WORK REQUEST: Omit all pictures. Print the remaining lines exactly, from the start of the data through the line containing "## Pelin säännöt".

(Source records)
=== Begin Enclosure ===
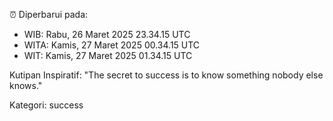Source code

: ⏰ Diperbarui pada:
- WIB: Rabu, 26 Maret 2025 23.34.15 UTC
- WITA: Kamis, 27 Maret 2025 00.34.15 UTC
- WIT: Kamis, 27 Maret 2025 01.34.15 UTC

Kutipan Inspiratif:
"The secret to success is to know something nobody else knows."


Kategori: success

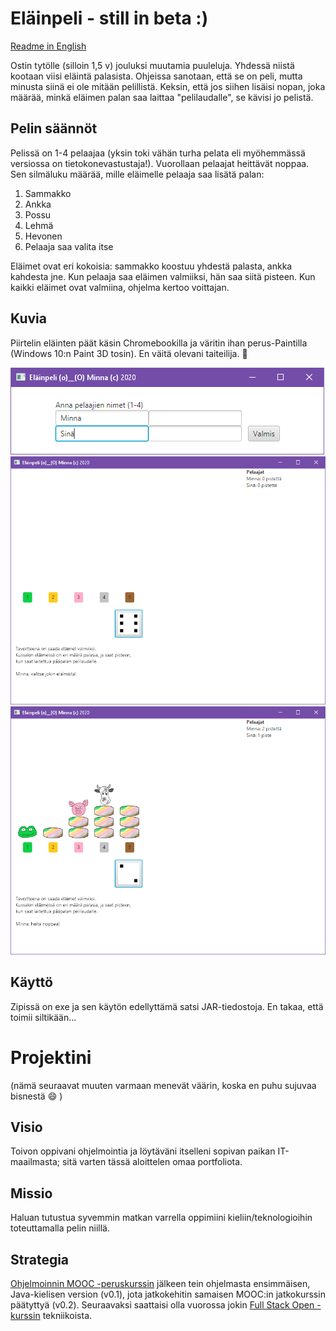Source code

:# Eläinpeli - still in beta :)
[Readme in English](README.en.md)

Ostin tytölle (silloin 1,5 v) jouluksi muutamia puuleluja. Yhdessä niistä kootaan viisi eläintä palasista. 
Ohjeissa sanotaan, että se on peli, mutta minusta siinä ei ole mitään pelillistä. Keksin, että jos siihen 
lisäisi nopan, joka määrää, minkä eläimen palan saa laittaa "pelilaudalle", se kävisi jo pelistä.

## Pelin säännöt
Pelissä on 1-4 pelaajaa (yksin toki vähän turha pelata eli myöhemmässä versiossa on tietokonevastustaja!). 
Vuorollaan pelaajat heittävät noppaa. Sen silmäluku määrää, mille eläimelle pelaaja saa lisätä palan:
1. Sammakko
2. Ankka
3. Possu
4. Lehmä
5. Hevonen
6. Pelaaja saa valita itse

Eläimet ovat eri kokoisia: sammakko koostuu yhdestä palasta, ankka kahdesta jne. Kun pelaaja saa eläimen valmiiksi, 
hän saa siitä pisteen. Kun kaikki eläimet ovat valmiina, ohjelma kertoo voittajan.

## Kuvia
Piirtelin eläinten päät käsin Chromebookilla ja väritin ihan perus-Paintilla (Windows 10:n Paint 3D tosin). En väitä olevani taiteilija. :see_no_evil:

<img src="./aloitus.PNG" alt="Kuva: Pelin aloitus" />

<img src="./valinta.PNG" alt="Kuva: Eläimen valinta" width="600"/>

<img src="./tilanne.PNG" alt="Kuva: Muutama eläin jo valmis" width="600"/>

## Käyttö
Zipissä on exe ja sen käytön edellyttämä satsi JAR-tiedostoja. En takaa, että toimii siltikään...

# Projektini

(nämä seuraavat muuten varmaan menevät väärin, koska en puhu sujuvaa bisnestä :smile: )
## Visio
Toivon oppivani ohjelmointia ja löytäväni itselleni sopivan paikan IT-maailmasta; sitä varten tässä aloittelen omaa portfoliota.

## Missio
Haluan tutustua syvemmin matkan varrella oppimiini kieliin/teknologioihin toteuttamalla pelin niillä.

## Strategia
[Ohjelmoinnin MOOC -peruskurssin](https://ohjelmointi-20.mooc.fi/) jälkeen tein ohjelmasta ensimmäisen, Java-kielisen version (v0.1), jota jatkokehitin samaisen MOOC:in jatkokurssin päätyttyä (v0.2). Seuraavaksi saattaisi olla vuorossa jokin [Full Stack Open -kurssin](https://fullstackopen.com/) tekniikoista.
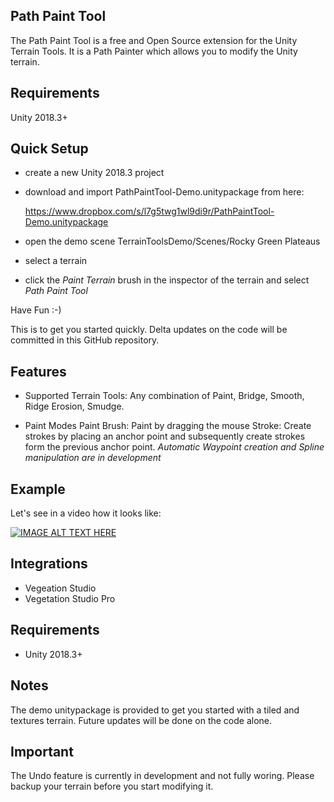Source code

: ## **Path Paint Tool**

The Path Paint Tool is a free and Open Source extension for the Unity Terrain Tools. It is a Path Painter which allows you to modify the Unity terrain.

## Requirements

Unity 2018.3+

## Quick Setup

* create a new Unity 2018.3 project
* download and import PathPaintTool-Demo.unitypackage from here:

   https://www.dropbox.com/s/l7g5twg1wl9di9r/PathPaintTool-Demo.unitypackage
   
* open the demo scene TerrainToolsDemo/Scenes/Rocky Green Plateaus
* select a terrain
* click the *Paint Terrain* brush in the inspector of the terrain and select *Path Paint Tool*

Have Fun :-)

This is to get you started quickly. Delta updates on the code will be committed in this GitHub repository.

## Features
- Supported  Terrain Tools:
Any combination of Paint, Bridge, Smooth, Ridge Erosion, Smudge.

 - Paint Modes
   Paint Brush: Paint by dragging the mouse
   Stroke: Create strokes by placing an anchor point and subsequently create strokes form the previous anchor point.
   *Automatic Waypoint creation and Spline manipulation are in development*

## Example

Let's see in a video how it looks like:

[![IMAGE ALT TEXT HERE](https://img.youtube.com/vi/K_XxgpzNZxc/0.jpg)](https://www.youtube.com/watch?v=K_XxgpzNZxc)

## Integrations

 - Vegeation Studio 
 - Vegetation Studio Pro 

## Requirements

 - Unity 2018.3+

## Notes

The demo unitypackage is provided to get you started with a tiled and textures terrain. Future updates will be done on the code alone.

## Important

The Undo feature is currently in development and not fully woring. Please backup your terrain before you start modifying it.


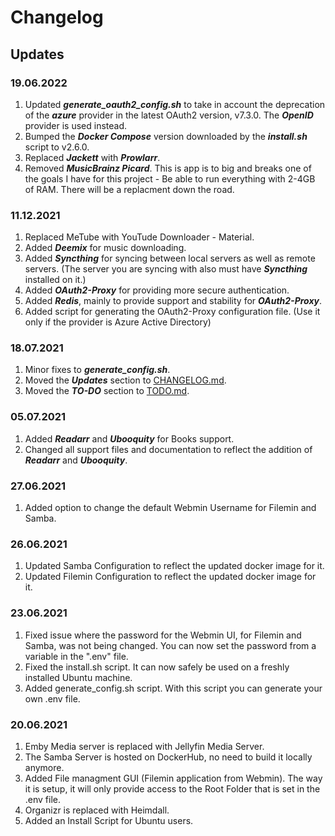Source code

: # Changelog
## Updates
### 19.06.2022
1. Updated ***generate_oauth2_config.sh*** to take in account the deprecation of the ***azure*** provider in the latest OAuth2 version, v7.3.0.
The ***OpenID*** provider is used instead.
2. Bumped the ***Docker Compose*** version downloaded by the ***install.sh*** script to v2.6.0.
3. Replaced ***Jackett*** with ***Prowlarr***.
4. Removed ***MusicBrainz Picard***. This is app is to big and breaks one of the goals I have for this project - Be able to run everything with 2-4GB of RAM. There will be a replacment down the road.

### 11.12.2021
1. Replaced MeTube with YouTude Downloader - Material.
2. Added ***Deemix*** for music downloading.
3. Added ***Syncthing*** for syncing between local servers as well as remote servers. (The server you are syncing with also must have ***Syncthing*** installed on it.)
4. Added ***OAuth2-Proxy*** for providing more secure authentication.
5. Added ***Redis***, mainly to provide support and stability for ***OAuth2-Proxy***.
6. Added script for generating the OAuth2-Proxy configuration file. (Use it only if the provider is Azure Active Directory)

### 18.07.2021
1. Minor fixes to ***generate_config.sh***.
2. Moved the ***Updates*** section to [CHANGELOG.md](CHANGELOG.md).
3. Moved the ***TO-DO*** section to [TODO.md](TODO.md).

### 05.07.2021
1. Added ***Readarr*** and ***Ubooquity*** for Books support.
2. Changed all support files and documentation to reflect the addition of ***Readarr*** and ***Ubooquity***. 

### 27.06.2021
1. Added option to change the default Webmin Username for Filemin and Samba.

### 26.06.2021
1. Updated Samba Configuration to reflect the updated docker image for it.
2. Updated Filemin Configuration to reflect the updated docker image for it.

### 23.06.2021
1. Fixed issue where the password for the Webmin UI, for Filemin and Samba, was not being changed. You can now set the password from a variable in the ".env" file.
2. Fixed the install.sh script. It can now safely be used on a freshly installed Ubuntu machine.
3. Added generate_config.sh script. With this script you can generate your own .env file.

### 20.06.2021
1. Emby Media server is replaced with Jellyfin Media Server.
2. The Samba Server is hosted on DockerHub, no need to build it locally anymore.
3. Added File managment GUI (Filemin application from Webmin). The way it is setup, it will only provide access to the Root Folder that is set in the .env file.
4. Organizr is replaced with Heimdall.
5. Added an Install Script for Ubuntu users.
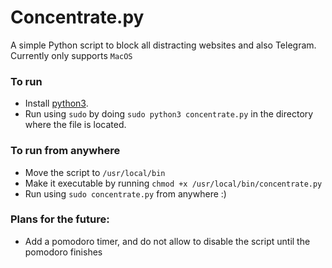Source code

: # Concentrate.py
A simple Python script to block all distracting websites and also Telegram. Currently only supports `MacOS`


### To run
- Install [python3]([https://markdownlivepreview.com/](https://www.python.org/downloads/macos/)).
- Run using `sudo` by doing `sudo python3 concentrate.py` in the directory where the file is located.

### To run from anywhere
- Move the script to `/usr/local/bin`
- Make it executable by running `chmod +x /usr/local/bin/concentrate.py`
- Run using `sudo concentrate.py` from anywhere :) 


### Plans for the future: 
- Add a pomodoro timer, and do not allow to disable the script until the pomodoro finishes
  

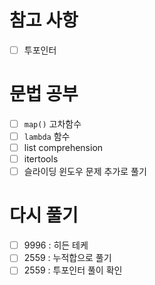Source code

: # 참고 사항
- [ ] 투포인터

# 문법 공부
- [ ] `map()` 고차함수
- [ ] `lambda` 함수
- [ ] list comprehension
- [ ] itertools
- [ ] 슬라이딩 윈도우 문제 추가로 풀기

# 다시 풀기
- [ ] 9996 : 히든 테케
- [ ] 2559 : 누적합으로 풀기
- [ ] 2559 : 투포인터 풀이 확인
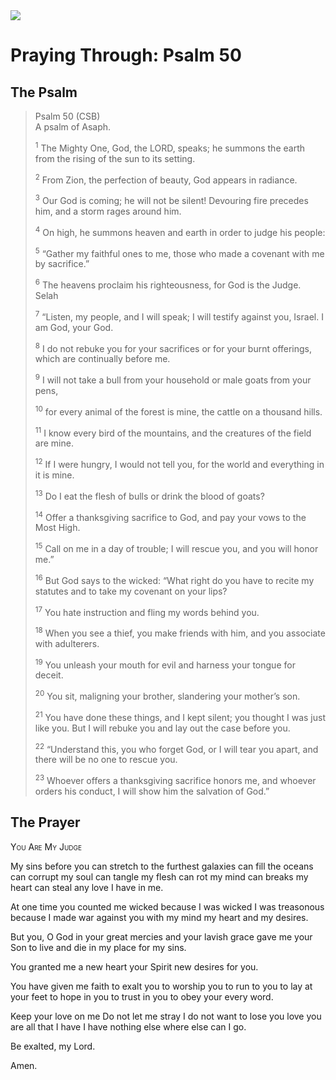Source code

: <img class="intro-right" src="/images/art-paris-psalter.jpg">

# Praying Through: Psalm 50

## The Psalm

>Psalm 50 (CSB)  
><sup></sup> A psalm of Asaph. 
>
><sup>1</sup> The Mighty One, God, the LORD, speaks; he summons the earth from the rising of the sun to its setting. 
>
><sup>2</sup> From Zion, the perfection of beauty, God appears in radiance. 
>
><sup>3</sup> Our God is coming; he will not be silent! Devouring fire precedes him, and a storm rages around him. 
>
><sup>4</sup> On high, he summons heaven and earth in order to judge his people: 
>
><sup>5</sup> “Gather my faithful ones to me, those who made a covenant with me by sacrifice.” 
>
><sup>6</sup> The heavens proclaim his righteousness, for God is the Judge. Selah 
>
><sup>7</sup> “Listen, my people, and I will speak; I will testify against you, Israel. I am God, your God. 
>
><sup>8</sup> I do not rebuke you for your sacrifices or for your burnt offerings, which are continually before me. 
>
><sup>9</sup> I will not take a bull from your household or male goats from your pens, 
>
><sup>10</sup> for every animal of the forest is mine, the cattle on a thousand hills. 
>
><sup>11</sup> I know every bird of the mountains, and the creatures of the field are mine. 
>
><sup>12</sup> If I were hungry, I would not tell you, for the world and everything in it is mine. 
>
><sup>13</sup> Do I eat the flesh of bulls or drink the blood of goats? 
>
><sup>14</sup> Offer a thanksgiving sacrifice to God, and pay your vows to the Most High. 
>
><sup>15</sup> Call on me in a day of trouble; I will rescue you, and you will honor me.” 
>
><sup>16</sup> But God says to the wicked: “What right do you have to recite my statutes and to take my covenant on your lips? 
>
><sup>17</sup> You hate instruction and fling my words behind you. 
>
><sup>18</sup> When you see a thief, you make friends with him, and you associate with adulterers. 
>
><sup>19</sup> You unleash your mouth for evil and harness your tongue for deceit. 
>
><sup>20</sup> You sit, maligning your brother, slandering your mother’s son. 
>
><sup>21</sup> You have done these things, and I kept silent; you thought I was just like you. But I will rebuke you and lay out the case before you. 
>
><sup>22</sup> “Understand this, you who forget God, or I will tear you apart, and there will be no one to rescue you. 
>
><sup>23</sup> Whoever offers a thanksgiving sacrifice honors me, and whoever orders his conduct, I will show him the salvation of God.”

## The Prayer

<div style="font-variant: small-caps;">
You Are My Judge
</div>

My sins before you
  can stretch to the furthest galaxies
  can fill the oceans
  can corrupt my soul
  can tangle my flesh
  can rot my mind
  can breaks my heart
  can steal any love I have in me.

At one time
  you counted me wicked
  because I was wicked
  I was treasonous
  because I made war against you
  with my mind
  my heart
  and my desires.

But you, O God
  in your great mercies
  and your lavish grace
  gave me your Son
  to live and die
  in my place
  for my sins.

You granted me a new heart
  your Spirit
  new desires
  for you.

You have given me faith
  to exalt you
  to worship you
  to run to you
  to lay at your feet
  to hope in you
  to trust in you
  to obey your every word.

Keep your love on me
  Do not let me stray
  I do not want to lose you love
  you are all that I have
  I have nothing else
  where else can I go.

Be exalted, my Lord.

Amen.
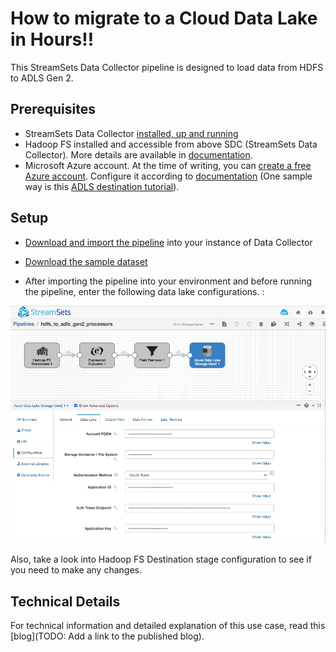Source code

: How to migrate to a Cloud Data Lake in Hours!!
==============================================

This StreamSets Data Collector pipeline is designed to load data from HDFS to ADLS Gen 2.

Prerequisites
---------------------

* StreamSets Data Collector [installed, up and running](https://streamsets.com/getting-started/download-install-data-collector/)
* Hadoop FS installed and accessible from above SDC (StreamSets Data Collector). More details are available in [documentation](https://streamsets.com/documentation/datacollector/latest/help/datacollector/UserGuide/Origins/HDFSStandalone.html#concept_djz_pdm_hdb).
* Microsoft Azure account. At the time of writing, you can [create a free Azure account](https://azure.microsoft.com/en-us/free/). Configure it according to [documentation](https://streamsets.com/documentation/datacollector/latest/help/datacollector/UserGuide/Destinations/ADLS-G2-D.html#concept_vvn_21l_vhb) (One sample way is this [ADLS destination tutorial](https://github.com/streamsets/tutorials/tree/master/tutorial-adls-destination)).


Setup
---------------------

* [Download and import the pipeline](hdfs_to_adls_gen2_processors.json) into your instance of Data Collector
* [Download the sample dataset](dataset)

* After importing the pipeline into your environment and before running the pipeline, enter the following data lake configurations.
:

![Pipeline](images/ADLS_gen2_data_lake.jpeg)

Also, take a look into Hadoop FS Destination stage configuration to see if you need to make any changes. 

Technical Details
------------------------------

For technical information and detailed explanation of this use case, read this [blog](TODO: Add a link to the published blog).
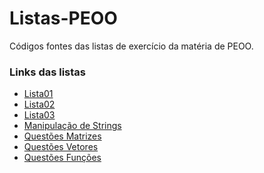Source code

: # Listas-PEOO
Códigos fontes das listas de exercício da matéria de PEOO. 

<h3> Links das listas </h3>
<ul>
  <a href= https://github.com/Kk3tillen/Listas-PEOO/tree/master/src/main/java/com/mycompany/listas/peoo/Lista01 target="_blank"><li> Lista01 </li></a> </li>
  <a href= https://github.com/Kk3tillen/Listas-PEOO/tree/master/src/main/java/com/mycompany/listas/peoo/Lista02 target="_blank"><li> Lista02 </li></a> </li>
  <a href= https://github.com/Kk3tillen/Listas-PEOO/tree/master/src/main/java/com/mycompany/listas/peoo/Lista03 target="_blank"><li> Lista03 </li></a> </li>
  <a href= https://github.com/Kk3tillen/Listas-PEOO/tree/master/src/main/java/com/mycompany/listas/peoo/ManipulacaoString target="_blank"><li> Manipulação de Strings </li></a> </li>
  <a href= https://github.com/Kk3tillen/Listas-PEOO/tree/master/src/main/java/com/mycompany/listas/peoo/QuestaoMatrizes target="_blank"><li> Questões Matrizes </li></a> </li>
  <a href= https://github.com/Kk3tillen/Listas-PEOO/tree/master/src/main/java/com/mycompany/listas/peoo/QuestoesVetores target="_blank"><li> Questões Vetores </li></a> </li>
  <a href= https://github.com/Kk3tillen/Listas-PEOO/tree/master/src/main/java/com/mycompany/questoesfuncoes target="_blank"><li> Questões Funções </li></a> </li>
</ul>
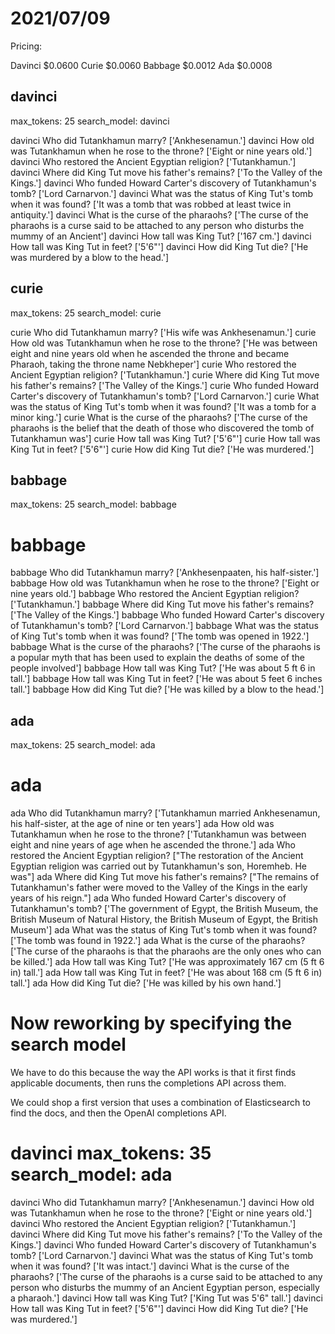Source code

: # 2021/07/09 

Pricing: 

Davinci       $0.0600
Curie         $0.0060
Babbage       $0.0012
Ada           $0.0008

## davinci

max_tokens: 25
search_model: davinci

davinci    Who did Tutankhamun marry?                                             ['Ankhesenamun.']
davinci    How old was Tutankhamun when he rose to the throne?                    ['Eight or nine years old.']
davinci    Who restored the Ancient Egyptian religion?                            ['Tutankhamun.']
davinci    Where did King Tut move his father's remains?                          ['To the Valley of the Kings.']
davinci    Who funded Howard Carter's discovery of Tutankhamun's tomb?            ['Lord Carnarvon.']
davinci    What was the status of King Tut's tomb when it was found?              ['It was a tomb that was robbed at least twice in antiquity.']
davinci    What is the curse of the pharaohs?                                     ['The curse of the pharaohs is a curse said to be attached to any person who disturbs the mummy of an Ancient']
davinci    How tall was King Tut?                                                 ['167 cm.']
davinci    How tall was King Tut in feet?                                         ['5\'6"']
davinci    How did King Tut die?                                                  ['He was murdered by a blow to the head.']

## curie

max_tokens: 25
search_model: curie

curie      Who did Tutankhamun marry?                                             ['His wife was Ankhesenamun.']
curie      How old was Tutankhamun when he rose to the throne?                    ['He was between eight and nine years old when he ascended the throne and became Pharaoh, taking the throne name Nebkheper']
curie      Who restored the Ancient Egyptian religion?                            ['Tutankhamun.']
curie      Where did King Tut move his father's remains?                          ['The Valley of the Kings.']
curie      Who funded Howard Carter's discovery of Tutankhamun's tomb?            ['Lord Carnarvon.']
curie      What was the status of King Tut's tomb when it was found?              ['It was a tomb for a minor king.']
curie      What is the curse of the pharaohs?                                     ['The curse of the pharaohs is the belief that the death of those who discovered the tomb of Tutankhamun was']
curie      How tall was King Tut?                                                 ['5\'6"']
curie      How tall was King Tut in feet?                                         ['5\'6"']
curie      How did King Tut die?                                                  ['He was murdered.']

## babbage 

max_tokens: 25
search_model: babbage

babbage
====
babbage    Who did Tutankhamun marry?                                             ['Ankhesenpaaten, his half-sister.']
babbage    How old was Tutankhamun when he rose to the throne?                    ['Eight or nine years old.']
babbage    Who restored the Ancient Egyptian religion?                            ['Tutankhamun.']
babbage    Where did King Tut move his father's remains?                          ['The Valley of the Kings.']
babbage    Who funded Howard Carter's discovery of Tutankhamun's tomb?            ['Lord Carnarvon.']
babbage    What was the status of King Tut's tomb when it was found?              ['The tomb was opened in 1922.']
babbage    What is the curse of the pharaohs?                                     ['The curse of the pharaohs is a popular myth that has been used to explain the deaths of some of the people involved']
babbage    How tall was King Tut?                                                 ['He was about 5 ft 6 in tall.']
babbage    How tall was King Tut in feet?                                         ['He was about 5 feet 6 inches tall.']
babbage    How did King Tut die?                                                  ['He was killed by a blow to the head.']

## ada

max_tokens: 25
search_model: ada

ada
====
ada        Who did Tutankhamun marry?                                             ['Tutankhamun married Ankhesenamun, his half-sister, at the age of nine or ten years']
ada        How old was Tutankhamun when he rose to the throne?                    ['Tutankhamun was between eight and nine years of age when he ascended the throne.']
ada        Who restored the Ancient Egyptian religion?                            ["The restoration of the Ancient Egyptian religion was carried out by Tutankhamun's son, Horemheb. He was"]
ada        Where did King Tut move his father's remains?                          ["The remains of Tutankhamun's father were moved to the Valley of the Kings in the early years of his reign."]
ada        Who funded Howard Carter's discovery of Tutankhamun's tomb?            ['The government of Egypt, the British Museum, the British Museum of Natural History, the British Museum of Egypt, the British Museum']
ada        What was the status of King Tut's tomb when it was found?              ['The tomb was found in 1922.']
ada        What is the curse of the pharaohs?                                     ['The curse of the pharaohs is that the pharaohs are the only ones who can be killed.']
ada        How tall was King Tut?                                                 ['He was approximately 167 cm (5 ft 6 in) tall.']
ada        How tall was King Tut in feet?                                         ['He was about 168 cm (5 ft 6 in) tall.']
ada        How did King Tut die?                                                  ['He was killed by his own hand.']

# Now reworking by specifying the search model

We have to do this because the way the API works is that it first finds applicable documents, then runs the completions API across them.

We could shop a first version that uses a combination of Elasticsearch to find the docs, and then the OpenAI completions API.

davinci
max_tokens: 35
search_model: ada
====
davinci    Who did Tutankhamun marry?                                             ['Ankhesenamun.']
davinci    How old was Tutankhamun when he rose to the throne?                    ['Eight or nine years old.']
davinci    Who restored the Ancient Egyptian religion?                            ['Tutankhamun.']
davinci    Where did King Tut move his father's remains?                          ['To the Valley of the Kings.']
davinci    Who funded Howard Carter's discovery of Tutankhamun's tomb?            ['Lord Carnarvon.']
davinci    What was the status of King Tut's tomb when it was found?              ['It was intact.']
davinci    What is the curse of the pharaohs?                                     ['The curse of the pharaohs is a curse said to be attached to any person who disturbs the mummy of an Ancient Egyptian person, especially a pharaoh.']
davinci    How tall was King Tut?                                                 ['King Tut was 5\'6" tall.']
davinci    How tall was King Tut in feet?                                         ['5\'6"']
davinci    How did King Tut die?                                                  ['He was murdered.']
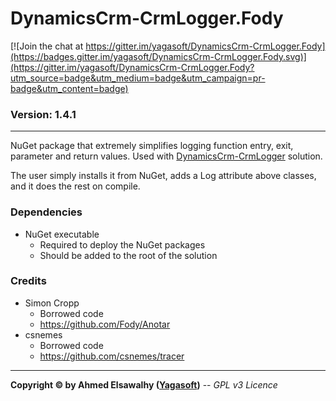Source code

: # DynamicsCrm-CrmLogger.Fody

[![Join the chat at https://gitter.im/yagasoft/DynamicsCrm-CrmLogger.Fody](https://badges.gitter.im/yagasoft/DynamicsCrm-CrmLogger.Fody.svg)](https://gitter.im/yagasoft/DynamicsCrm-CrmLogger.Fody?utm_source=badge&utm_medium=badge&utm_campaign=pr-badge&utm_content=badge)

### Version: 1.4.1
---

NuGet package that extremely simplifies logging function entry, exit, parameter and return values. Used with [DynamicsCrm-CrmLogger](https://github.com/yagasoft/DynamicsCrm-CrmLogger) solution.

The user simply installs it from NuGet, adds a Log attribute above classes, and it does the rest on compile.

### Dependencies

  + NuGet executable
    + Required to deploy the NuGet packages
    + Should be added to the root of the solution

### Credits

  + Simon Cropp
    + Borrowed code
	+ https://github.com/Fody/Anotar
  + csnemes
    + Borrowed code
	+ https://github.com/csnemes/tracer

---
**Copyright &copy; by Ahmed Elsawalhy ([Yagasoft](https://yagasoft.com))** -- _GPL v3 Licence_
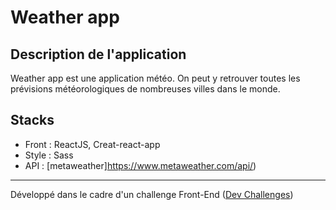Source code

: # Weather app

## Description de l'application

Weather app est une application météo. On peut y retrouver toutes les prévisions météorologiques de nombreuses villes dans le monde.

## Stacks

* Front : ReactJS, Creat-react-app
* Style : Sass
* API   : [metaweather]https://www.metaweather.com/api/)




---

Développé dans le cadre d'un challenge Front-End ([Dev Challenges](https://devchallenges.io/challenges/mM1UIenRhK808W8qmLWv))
=== End Enclosure ===
TASK ANSWER:
Source code

: ⏰ Diperbarui pada:
- WIB: Rabu, 26 Maret 2025 23.34.15 UTC
- WITA: Kamis, 27 Maret 2025 00.34.15 UTC
- WIT: Kamis, 27 Maret 2025 01.34.15 UTC

Kutipan Inspiratif:
"The secret to success is to know something nobody else knows."


Kategori: success

Source code

:# Eläinpeli - still in beta :)
[Readme in English](README.en.md)

Ostin tytölle (silloin 1,5 v) jouluksi muutamia puuleluja. Yhdessä niistä kootaan viisi eläintä palasista. 
Ohjeissa sanotaan, että se on peli, mutta minusta siinä ei ole mitään pelillistä. Keksin, että jos siihen 
lisäisi nopan, joka määrää, minkä eläimen palan saa laittaa "pelilaudalle", se kävisi jo pelistä.

## Pelin säännöt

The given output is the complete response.